▶ **Dataset content**:
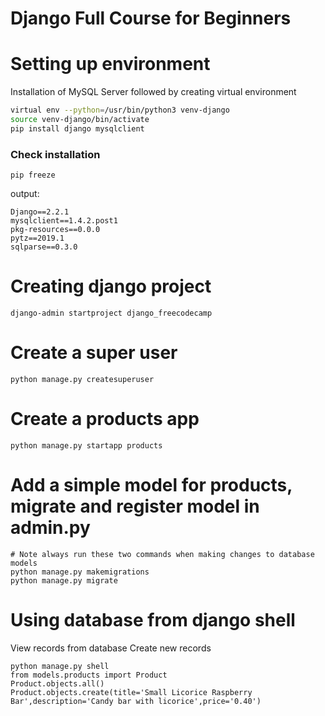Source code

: # Django Full Course for Beginners

# Setting up environment
Installation of MySQL Server followed by creating virtual environment
```sh
virtual env --python=/usr/bin/python3 venv-django
source venv-django/bin/activate
pip install django mysqlclient
```

### Check installation

```
pip freeze
```

output:

```
Django==2.2.1
mysqlclient==1.4.2.post1
pkg-resources==0.0.0
pytz==2019.1
sqlparse==0.3.0
```

# Creating django project
```
django-admin startproject django_freecodecamp
```

# Create a super user
```
python manage.py createsuperuser
```

# Create a products app
```
python manage.py startapp products
```

# Add a simple model for products, migrate and register model in admin.py
```
# Note always run these two commands when making changes to database models
python manage.py makemigrations
python manage.py migrate
```

# Using database from django shell
View records from database
Create new records
```
python manage.py shell
from models.products import Product
Product.objects.all()
Product.objects.create(title='Small Licorice Raspberry Bar',description='Candy bar with licorice',price='0.40')
```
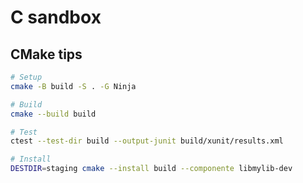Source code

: # C sandbox

## CMake tips

```sh
# Setup
cmake -B build -S . -G Ninja

# Build
cmake --build build

# Test
ctest --test-dir build --output-junit build/xunit/results.xml

# Install
DESTDIR=staging cmake --install build --componente libmylib-dev
```
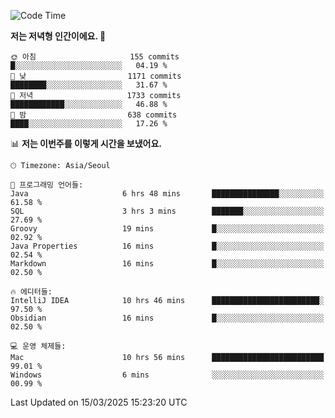   <!--START_SECTION:waka-->
![Code Time](http://img.shields.io/badge/Code%20Time-521%20hrs%2034%20mins-blue)

**저는 저녁형 인간이에요. 🦉** 

```text
🌞 아침                     155 commits         █░░░░░░░░░░░░░░░░░░░░░░░░   04.19 % 
🌆 낮　                     1171 commits        ████████░░░░░░░░░░░░░░░░░   31.67 % 
🌃 저녁                     1733 commits        ████████████░░░░░░░░░░░░░   46.88 % 
🌙 밤　                     638 commits         ████░░░░░░░░░░░░░░░░░░░░░   17.26 % 
```


📊 **저는 이번주를 이렇게 시간을 보냈어요.** 

```text
🕑︎ Timezone: Asia/Seoul

💬 프로그래밍 언어들: 
Java                     6 hrs 48 mins       ███████████████░░░░░░░░░░   61.58 % 
SQL                      3 hrs 3 mins        ███████░░░░░░░░░░░░░░░░░░   27.69 % 
Groovy                   19 mins             █░░░░░░░░░░░░░░░░░░░░░░░░   02.92 % 
Java Properties          16 mins             █░░░░░░░░░░░░░░░░░░░░░░░░   02.54 % 
Markdown                 16 mins             █░░░░░░░░░░░░░░░░░░░░░░░░   02.50 % 

🔥 에디터들: 
IntelliJ IDEA            10 hrs 46 mins      ████████████████████████░   97.50 % 
Obsidian                 16 mins             █░░░░░░░░░░░░░░░░░░░░░░░░   02.50 % 

💻 운영 체제들: 
Mac                      10 hrs 56 mins      █████████████████████████   99.01 % 
Windows                  6 mins              ░░░░░░░░░░░░░░░░░░░░░░░░░   00.99 % 
```


 Last Updated on 15/03/2025 15:23:20 UTC
<!--END_SECTION:waka-->
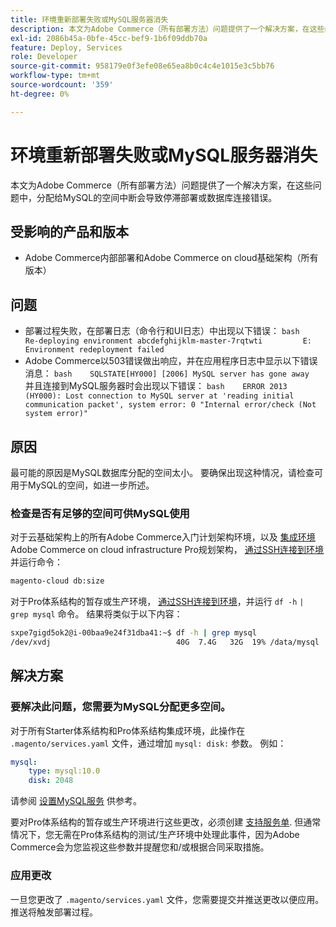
 ```yaml
---
title: 环境重新部署失败或MySQL服务器消失
description: 本文为Adobe Commerce（所有部署方法）问题提供了一个解决方案，在这些问题中，分配给MySQL的空间中断会导致停滞部署或数据库连接错误。
exl-id: 2086b45a-0bfe-45cc-bef9-1b6f09ddb70a
feature: Deploy, Services
role: Developer
source-git-commit: 958179e0f3efe08e65ea8b0c4c4e1015e3c5bb76
workflow-type: tm+mt
source-wordcount: '359'
ht-degree: 0%

---
```


# 环境重新部署失败或MySQL服务器消失

本文为Adobe Commerce（所有部署方法）问题提供了一个解决方案，在这些问题中，分配给MySQL的空间中断会导致停滞部署或数据库连接错误。

## 受影响的产品和版本

* Adobe Commerce内部部署和Adobe Commerce on cloud基础架构（所有版本）

## 问题

* 部署过程失败，在部署日志（命令行和UI日志）中出现以下错误：  ```bash    Re-deploying environment abcdefghijklm-master-7rqtwti         E: Environment redeployment failed    ```
* Adobe Commerce以503错误做出响应，并在应用程序日志中显示以下错误消息：    ```bash    SQLSTATE[HY000] [2006] MySQL server has gone away    ```    并且连接到MySQL服务器时会出现以下错误：    ```bash    ERROR 2013 (HY000): Lost connection to MySQL server at 'reading initial communication packet', system error: 0 "Internal error/check (Not system error)"    ```

## 原因

最可能的原因是MySQL数据库分配的空间太小。 要确保出现这种情况，请检查可用于MySQL的空间，如进一步所述。

### 检查是否有足够的空间可供MySQL使用

对于云基础架构上的所有Adobe Commerce入门计划架构环境，以及 [集成环境](/help/announcements/adobe-commerce-announcements/integration-environment-enhancement-request-pro-and-starter.md) Adobe Commerce on cloud infrastructure Pro规划架构， [通过SSH连接到环境](https://experienceleague.adobe.com/docs/commerce-cloud-service/user-guide/develop/secure-connections.html) 并运行命令：

```bash
magento-cloud db:size
```

对于Pro体系结构的暂存或生产环境， [通过SSH连接到环境](https://experienceleague.adobe.com/docs/commerce-cloud-service/user-guide/develop/secure-connections.html)，并运行 `df -h`   `| grep mysql` 命令。 结果将类似于以下内容：

```bash
sxpe7gigd5ok2@i-00baa9e24f31dba41:~$ df -h | grep mysql
/dev/xvdj                            40G  7.4G   32G  19% /data/mysql
```

## 解决方案

### 要解决此问题，您需要为MySQL分配更多空间。

对于所有Starter体系结构和Pro体系结构集成环境，此操作在 `.magento/services.yaml` 文件，通过增加 `mysql: disk:` 参数。 例如：

```yaml
mysql:
    type: mysql:10.0
    disk: 2048
```

请参阅 [设置MySQL服务](https://experienceleague.adobe.com/docs/commerce-cloud-service/user-guide/configure/service/mysql.html) 供参考。

要对Pro体系结构的暂存或生产环境进行这些更改，必须创建 [支持服务单](https://support.magento.com). 但通常情况下，您无需在Pro体系结构的测试/生产环境中处理此事件，因为Adobe Commerce会为您监视这些参数并提醒您和/或根据合同采取措施。

### 应用更改

一旦您更改了 `.magento/services.yaml` 文件，您需要提交并推送更改以便应用。 推送将触发部署过程。
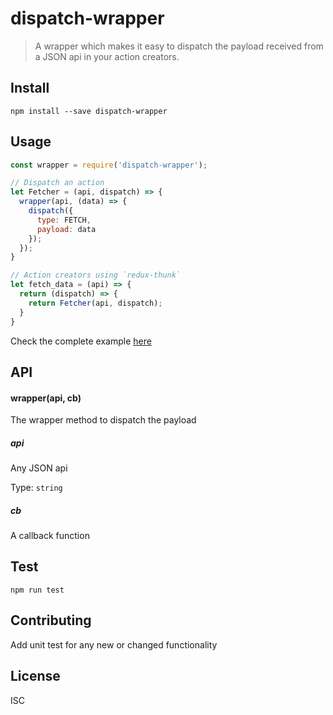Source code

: # dispatch-wrapper

> A wrapper which makes it easy to dispatch the payload received from a JSON api in your action creators.

## Install
```
npm install --save dispatch-wrapper 
```

## Usage

```javascript
const wrapper = require('dispatch-wrapper');

// Dispatch an action
let Fetcher = (api, dispatch) => {
  wrapper(api, (data) => {
    dispatch({
      type: FETCH,
      payload: data
    });
  });
}

// Action creators using `redux-thunk`
let fetch_data = (api) => {
  return (dispatch) => {
    return Fetcher(api, dispatch);
  }
}
```
Check the complete example [here](https://github.com/nitin42/dispatch-wrapper/blob/master/example.js)

## API
#### wrapper(api, cb)
The wrapper method to dispatch the payload

##### api
Any JSON api

Type: `string`

##### cb  
A callback function 


## Test
```
npm run test
```

## Contributing
Add unit test for any new or changed functionality

## License
ISC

▶ **Requirement**:
Please print every record exactly, leaving out the pictures.

▶ **Result**:
Source code

: # Django Full Course for Beginners

# Setting up environment
Installation of MySQL Server followed by creating virtual environment
```sh
virtual env --python=/usr/bin/python3 venv-django
source venv-django/bin/activate
pip install django mysqlclient
```

### Check installation

```
pip freeze
```

output:

```
Django==2.2.1
mysqlclient==1.4.2.post1
pkg-resources==0.0.0
pytz==2019.1
sqlparse==0.3.0
```

# Creating django project
```
django-admin startproject django_freecodecamp
```

# Create a super user
```
python manage.py createsuperuser
```

# Create a products app
```
python manage.py startapp products
```

# Add a simple model for products, migrate and register model in admin.py
```
# Note always run these two commands when making changes to database models
python manage.py makemigrations
python manage.py migrate
```

# Using database from django shell
View records from database
Create new records
```
python manage.py shell
from models.products import Product
Product.objects.all()
Product.objects.create(title='Small Licorice Raspberry Bar',description='Candy bar with licorice',price='0.40')
```
Source code

: # C sandbox

## CMake tips

```sh
# Setup
cmake -B build -S . -G Ninja

# Build
cmake --build build

# Test
ctest --test-dir build --output-junit build/xunit/results.xml

# Install
DESTDIR=staging cmake --install build --componente libmylib-dev
```
   <!--START_SECTION:waka-->
![Code Time](http://img.shields.io/badge/Code%20Time-521%20hrs%2034%20mins-blue)

**저는 저녁형 인간이에요. 🦉** 

```text
🌞 아침                     155 commits         █░░░░░░░░░░░░░░░░░░░░░░░░   04.19 % 
🌆 낮　                     1171 commits        ████████░░░░░░░░░░░░░░░░░   31.67 % 
🌃 저녁                     1733 commits        ████████████░░░░░░░░░░░░░   46.88 % 
🌙 밤　                     638 commits         ████░░░░░░░░░░░░░░░░░░░░░   17.26 % 
```


📊 **저는 이번주를 이렇게 시간을 보냈어요.** 

```text
🕑︎ Timezone: Asia/Seoul

💬 프로그래밍 언어들: 
Java                     6 hrs 48 mins       ███████████████░░░░░░░░░░   61.58 % 
SQL                      3 hrs 3 mins        ███████░░░░░░░░░░░░░░░░░░   27.69 % 
Groovy                   19 mins             █░░░░░░░░░░░░░░░░░░░░░░░░   02.92 % 
Java Properties          16 mins             █░░░░░░░░░░░░░░░░░░░░░░░░   02.54 % 
Markdown                 16 mins             █░░░░░░░░░░░░░░░░░░░░░░░░   02.50 % 

🔥 에디터들: 
IntelliJ IDEA            10 hrs 46 mins      ████████████████████████░   97.50 % 
Obsidian                 16 mins             █░░░░░░░░░░░░░░░░░░░░░░░░   02.50 % 

💻 운영 체제들: 
Mac                      10 hrs 56 mins      █████████████████████████   99.01 % 
Windows                  6 mins              ░░░░░░░░░░░░░░░░░░░░░░░░░   00.99 % 
```


 Last Updated on 15/03/2025 15:23:20 UTC
<!--END_SECTION:waka-->
 ```yaml
---
title: 环境重新部署失败或MySQL服务器消失
description: 本文为Adobe Commerce（所有部署方法）问题提供了一个解决方案，在这些问题中，分配给MySQL的空间中断会导致停滞部署或数据库连接错误。
exl-id: 2086b45a-0bfe-45cc-bef9-1b6f09ddb70a
feature: Deploy, Services
role: Developer
source-git-commit: 958179e0f3efe08e65ea8b0c4c4e1015e3c5bb76
workflow-type: tm+mt
source-wordcount: '359'
ht-degree: 0%

---
```


# 环境重新部署失败或MySQL服务器消失

本文为Adobe Commerce（所有部署方法）问题提供了一个解决方案，在这些问题中，分配给MySQL的空间中断会导致停滞部署或数据库连接错误。

## 受影响的产品和版本

* Adobe Commerce内部部署和Adobe Commerce on cloud基础架构（所有版本）

## 问题

* 部署过程失败，在部署日志（命令行和UI日志）中出现以下错误：  ```bash    Re-deploying environment abcdefghijklm-master-7rqtwti         E: Environment redeployment failed    ```
* Adobe Commerce以503错误做出响应，并在应用程序日志中显示以下错误消息：    ```bash    SQLSTATE[HY000] [2006] MySQL server has gone away    ```    并且连接到MySQL服务器时会出现以下错误：    ```bash    ERROR 2013 (HY000): Lost connection to MySQL server at 'reading initial communication packet', system error: 0 "Internal error/check (Not system error)"    ```

## 原因

最可能的原因是MySQL数据库分配的空间太小。 要确保出现这种情况，请检查可用于MySQL的空间，如进一步所述。

### 检查是否有足够的空间可供MySQL使用

对于云基础架构上的所有Adobe Commerce入门计划架构环境，以及 [集成环境](/help/announcements/adobe-commerce-announcements/integration-environment-enhancement-request-pro-and-starter.md) Adobe Commerce on cloud infrastructure Pro规划架构， [通过SSH连接到环境](https://experienceleague.adobe.com/docs/commerce-cloud-service/user-guide/develop/secure-connections.html) 并运行命令：

```bash
magento-cloud db:size
```

对于Pro体系结构的暂存或生产环境， [通过SSH连接到环境](https://experienceleague.adobe.com/docs/commerce-cloud-service/user-guide/develop/secure-connections.html)，并运行 `df -h`   `| grep mysql` 命令。 结果将类似于以下内容：

```bash
sxpe7gigd5ok2@i-00baa9e24f31dba41:~$ df -h | grep mysql
/dev/xvdj                            40G  7.4G   32G  19% /data/mysql
```

## 解决方案

### 要解决此问题，您需要为MySQL分配更多空间。

对于所有Starter体系结构和Pro体系结构集成环境，此操作在 `.magento/services.yaml` 文件，通过增加 `mysql: disk:` 参数。 例如：

```yaml
mysql:
    type: mysql:10.0
    disk: 2048
```

请参阅 [设置MySQL服务](https://experienceleague.adobe.com/docs/commerce-cloud-service/user-guide/configure/service/mysql.html) 供参考。

要对Pro体系结构的暂存或生产环境进行这些更改，必须创建 [支持服务单](https://support.magento.com). 但通常情况下，您无需在Pro体系结构的测试/生产环境中处理此事件，因为Adobe Commerce会为您监视这些参数并提醒您和/或根据合同采取措施。

### 应用更改

一旦您更改了 `.magento/services.yaml` 文件，您需要提交并推送更改以便应用。 推送将触发部署过程。
Source code

: # dispatch-wrapper

> A wrapper which makes it easy to dispatch the payload received from a JSON api in your action creators.

## Install
```
npm install --save dispatch-wrapper 
```

## Usage

```javascript
const wrapper = require('dispatch-wrapper');

// Dispatch an action
let Fetcher = (api, dispatch) => {
  wrapper(api, (data) => {
    dispatch({
      type: FETCH,
      payload: data
    });
  });
}

// Action creators using `redux-thunk`
let fetch_data = (api) => {
  return (dispatch) => {
    return Fetcher(api, dispatch);
  }
}
```
Check the complete example [here](https://github.com/nitin42/dispatch-wrapper/blob/master/example.js)

## API
#### wrapper(api, cb)
The wrapper method to dispatch the payload

##### api
Any JSON api

Type: `string`

##### cb  
A callback function 


## Test
```
npm run test
```

## Contributing
Add unit test for any new or changed functionality

## License
ISC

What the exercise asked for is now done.